E existe uma armadilha específica nesse país que quase ninguém considera antes de fechar: a taxa turística, chamada de Kurtaxe ou Gästetaxe. Ela varia de CHF 2,50 a CHF 7,50 por pessoa por noite, é cobrada separadamente no check-out e não aparece na diária que você viu no site. Em compensação, na maioria dos destinos ela vem com um cartão de hóspede que dá transporte público gratuito. Em Lucerna, Interlaken, Zermatt, Lauterbrunnen e boa parte do Valais isso funciona. É o único imposto que eu pago com prazer, porque costuma valer mais do que custa.

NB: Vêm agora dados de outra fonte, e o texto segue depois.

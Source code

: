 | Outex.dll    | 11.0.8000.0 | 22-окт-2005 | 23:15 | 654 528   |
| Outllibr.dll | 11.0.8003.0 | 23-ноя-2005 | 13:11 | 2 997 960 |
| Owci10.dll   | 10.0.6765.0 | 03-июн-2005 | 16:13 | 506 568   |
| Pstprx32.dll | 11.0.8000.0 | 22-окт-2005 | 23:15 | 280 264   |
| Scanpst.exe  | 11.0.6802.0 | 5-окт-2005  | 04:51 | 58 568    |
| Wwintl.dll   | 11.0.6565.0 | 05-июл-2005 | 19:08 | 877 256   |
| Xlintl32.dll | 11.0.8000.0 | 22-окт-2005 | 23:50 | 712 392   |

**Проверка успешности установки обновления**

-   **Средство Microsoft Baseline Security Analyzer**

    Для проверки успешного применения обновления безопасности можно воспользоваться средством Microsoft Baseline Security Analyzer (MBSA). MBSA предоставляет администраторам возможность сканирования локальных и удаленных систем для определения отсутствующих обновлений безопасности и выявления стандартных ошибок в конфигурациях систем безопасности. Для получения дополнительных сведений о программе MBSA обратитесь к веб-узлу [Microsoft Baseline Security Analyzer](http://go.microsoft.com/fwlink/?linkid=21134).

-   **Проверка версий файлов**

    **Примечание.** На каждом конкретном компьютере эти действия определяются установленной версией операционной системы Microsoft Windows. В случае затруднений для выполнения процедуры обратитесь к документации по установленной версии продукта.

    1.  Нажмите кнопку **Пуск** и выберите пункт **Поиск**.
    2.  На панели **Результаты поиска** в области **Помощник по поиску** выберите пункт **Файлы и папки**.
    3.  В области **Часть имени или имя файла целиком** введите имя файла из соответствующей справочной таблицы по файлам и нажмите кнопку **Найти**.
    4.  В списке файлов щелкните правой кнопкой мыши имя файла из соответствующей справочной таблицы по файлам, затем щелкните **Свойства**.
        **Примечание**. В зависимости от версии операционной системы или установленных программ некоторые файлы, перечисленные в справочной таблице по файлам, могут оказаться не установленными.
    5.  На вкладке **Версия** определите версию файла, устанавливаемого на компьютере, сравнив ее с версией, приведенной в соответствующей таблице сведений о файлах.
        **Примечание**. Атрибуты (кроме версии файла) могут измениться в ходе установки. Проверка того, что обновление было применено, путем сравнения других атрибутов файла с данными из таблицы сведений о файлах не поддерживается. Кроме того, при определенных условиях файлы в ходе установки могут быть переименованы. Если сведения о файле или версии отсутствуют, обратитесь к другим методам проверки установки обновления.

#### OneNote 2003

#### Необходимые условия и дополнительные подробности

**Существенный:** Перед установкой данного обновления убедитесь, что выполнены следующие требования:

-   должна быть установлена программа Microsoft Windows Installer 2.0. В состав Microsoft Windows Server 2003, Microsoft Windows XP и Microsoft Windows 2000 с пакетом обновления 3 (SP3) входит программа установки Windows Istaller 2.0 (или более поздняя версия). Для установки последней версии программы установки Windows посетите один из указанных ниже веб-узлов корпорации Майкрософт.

Vamos por cidade, com o que cada uma realmente entrega.

1. Zurique: prática, caríssima, e não é para ficar muito

É a maior cidade do país, com cerca de 440 mil habitantes, o principal centro financeiro e o maior aeroporto. Está no planalto, a 408 metros de altitude, o que significa que ela não está nos Alpes. Em dias muito limpos você vê os picos ao sul, bem longe, no horizonte. Quem chega esperando montanha na janela do hotel se decepciona.

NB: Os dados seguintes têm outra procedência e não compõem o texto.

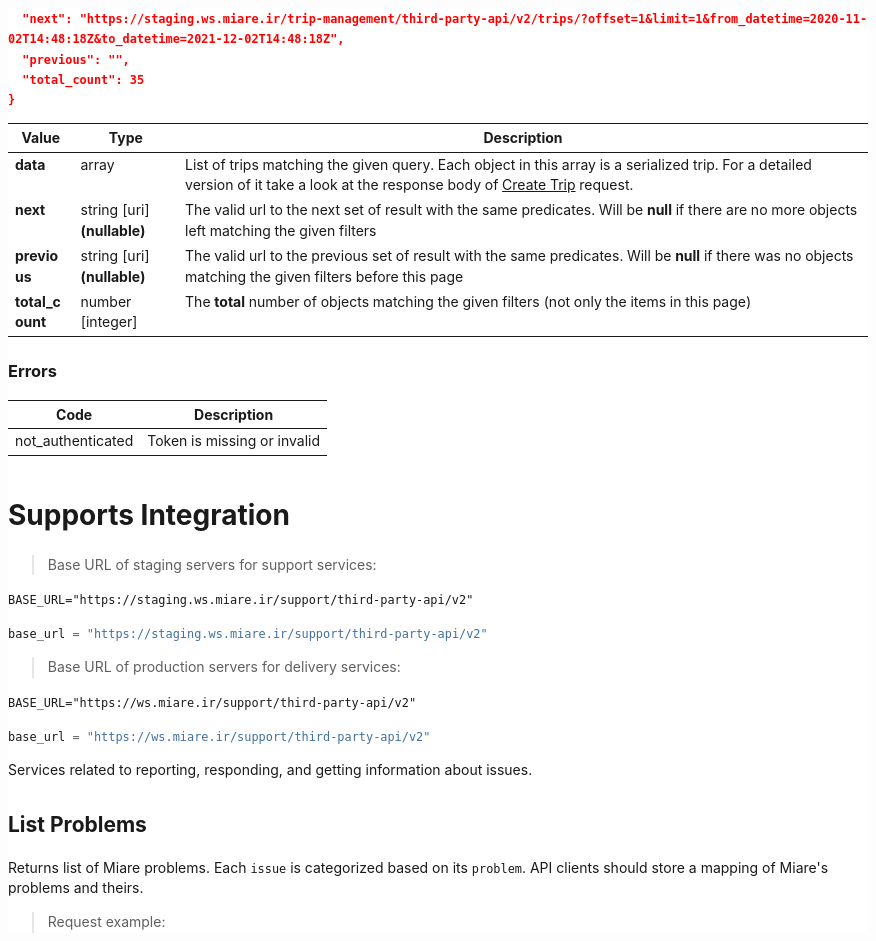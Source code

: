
 ```json
  "next": "https://staging.ws.miare.ir/trip-management/third-party-api/v2/trips/?offset=1&limit=1&from_datetime=2020-11-02T14:48:18Z&to_datetime=2021-12-02T14:48:18Z",
  "previous": "",
  "total_count": 35
}
```

| Value           | Type                        | Description                                                                                                                                                                                   |
|-----------------|-----------------------------|-----------------------------------------------------------------------------------------------------------------------------------------------------------------------------------------------|
| **data**        | array                       | List of trips matching the given query. Each object in this array is a serialized trip. For a detailed version of it take a look at the response body of [Create Trip](#create-trip) request. |
| **next**        | string [uri] **(nullable)** | The valid url to the next set of result with the same predicates. Will be **null** if there are no more objects left matching the given filters                                               |
| **previous**    | string [uri] **(nullable)** | The valid url to the previous set of result with the same predicates. Will be **null** if there was no objects matching the given filters before this page                                    |
| **total_count** | number [integer]            | The **total** number of objects matching the given filters (not only the items in this page)                                                                                                  |

### Errors

| Code              | Description                 |
|-------------------|-----------------------------|
| not_authenticated | Token is missing or invalid |

# Supports Integration

> Base URL of staging servers for support services:

```shell
BASE_URL="https://staging.ws.miare.ir/support/third-party-api/v2"
```

```python
base_url = "https://staging.ws.miare.ir/support/third-party-api/v2"
```

> Base URL of production servers for delivery services:

```shell
BASE_URL="https://ws.miare.ir/support/third-party-api/v2"
```

```python
base_url = "https://ws.miare.ir/support/third-party-api/v2"
```

Services related to reporting, responding, and getting information about issues.

## List Problems

Returns list of Miare problems. Each `issue` is categorized based on its `problem`. API clients
should store a mapping
of Miare's problems and theirs.

> Request example:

Faixas de preço por noite, quarto duplo:

CategoriaBaixa temporadaAlta temporada
Econômico / hostel duploCHF 90–140CHF 130–190
Intermediário 3 estrelasCHF 180–280CHF 250–350
Superior / luxoCHF 350–700+CHF 500–1.200

Onde dormir: a Altstadt, o centro histórico, é compacta e você faz tudo a pé. O bairro Enge é mais tranquilo e fica perto do lago. Zurich West, a antiga zona industrial, virou o polo de bares, gastronomia e design, e tem hotéis mais modernos por preço um pouco melhor. Já a região imediatamente atrás da estação central, na Langstrasse, é barata por um motivo: é a zona de vida noturna pesada da cidade. Segura, mas ruidosa.

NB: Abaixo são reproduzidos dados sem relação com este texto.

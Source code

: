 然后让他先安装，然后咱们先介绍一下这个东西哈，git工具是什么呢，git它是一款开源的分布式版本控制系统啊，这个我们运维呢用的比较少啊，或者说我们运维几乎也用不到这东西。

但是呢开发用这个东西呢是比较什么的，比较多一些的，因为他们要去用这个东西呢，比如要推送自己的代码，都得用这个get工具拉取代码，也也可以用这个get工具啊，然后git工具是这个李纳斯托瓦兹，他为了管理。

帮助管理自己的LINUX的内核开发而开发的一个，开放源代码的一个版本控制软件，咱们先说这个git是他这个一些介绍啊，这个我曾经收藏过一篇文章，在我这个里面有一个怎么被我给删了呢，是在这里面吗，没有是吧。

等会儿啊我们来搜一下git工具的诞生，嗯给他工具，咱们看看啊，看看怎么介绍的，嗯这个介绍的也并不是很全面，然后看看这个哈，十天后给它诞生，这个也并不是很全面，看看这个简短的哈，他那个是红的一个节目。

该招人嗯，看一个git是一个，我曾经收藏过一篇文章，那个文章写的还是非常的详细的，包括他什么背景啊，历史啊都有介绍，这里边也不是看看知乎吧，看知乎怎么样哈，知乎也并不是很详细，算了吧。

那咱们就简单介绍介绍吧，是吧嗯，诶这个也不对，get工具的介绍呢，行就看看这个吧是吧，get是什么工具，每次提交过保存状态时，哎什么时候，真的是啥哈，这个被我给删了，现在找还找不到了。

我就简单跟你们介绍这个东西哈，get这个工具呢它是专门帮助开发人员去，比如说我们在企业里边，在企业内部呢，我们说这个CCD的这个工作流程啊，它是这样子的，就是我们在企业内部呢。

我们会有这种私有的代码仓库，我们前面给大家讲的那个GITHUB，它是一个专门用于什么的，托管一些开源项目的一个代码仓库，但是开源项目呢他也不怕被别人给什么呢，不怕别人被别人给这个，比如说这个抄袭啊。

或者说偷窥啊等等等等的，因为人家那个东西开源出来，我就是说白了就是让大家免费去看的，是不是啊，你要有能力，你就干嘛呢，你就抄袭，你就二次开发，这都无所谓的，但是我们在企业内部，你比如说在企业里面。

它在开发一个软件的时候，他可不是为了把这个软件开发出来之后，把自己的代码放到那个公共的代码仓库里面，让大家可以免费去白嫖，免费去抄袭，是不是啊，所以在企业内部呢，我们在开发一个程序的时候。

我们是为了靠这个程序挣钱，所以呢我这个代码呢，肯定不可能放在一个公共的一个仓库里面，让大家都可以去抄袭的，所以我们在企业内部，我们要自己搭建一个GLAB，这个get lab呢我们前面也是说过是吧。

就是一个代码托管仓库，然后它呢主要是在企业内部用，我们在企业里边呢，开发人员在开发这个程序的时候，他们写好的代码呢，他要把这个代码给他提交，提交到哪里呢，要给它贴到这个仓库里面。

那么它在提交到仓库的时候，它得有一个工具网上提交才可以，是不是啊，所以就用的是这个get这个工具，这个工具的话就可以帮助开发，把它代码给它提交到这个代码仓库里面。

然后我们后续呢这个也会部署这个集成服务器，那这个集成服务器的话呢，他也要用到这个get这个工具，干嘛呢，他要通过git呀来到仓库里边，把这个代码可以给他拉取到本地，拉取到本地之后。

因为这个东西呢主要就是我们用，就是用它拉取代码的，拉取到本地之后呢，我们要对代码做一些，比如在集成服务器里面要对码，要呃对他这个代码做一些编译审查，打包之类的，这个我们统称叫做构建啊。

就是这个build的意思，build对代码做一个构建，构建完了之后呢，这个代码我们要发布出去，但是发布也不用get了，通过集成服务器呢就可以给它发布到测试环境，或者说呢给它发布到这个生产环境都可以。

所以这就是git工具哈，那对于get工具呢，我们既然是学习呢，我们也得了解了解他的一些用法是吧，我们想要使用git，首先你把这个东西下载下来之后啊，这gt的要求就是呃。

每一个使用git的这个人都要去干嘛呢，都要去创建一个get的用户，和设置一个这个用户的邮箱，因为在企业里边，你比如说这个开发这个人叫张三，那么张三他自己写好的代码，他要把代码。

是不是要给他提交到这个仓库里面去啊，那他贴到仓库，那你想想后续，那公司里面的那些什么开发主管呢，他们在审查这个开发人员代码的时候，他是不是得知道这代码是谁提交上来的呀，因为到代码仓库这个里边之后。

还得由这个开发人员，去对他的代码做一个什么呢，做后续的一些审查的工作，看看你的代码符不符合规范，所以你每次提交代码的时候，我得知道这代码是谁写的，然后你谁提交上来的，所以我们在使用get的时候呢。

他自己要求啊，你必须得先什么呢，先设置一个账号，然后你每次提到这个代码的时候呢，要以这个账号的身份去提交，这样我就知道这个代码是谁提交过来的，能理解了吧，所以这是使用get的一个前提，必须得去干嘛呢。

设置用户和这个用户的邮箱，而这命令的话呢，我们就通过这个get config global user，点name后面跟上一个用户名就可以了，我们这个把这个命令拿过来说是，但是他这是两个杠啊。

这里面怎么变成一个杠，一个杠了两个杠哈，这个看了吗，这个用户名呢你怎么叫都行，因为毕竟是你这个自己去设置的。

Uma correção necessária sobre proximidade: Lucerna não é um bairro nem um arredor de Zurique, é outra cidade, a 45 minutos de trem. As Cataratas do Reno, em Schaffhausen, ficam a cerca de 50 minutos. O Uetliberg, sim, esse é local, 20 minutos de trem da estação central e a melhor vista panorâmica da cidade, com trilhas como a Planetary Walk.

O bilhete de 24 horas do transporte urbano custa em torno de CHF 9,20 e cobre trens, bondes, ônibus, barcos, funiculares e teleféricos da rede local. Não tem catraca, mas tem fiscal, e a multa é alta.

Minha opinião: Zurique merece uma noite, talvez duas. É excelente como primeira ou última parada por causa do aeroporto. Como base para explorar o país, é cara e descentralizada.

2. Lucerna: a melhor base para quem chega pela primeira vez

Se eu tivesse que escolher uma única cidade suíça para alguém que nunca foi ao país, seria Lucerna. Ela é bonita de um jeito imediato, tem o Kapellbrücke, ponte de madeira coberta de 1333 com pinturas no teto, o Muro Musegg com torres do século XIV, e está encostada num lago espetacular, o dos Quatro Cantões.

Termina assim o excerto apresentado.